### Assignment
Could you print all of the data below again, exactly?

----- Extracted data

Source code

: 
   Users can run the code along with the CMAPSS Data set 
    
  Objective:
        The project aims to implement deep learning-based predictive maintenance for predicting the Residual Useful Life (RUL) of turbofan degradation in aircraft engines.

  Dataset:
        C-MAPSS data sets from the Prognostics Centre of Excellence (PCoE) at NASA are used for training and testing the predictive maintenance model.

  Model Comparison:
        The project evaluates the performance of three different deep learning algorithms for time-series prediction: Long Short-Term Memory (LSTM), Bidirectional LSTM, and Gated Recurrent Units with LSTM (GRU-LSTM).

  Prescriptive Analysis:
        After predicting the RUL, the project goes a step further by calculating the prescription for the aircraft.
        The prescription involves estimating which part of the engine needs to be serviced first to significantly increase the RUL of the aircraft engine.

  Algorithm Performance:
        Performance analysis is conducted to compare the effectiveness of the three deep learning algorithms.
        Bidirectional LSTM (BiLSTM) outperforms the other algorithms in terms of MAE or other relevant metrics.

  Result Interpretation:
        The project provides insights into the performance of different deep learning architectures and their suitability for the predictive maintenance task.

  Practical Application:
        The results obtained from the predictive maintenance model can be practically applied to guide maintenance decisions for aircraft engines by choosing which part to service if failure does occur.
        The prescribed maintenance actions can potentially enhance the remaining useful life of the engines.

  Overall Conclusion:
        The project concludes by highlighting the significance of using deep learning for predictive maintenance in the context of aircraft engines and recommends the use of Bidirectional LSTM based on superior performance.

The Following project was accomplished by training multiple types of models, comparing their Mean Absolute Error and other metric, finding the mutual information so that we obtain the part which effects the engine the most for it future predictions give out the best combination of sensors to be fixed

----------

### Reply
Source code

: 
   Users can run the code along with the CMAPSS Data set 
    
  Objective:
        The project aims to implement deep learning-based predictive maintenance for predicting the Residual Useful Life (RUL) of turbofan degradation in aircraft engines.

  Dataset:
        C-MAPSS data sets from the Prognostics Centre of Excellence (PCoE) at NASA are used for training and testing the predictive maintenance model.

  Model Comparison:
        The project evaluates the performance of three different deep learning algorithms for time-series prediction: Long Short-Term Memory (LSTM), Bidirectional LSTM, and Gated Recurrent Units with LSTM (GRU-LSTM).

  Prescriptive Analysis:
        After predicting the RUL, the project goes a step further by calculating the prescription for the aircraft.
        The prescription involves estimating which part of the engine needs to be serviced first to significantly increase the RUL of the aircraft engine.

  Algorithm Performance:
        Performance analysis is conducted to compare the effectiveness of the three deep learning algorithms.
        Bidirectional LSTM (BiLSTM) outperforms the other algorithms in terms of MAE or other relevant metrics.

  Result Interpretation:
        The project provides insights into the performance of different deep learning architectures and their suitability for the predictive maintenance task.

  Practical Application:
        The results obtained from the predictive maintenance model can be practically applied to guide maintenance decisions for aircraft engines by choosing which part to service if failure does occur.
        The prescribed maintenance actions can potentially enhance the remaining useful life of the engines.

  Overall Conclusion:
        The project concludes by highlighting the significance of using deep learning for predictive maintenance in the context of aircraft engines and recommends the use of Bidirectional LSTM based on superior performance.

The Following project was accomplished by training multiple types of models, comparing their Mean Absolute Error and other metric, finding the mutual information so that we obtain the part which effects the engine the most for it future predictions give out the best combination of sensors to be fixed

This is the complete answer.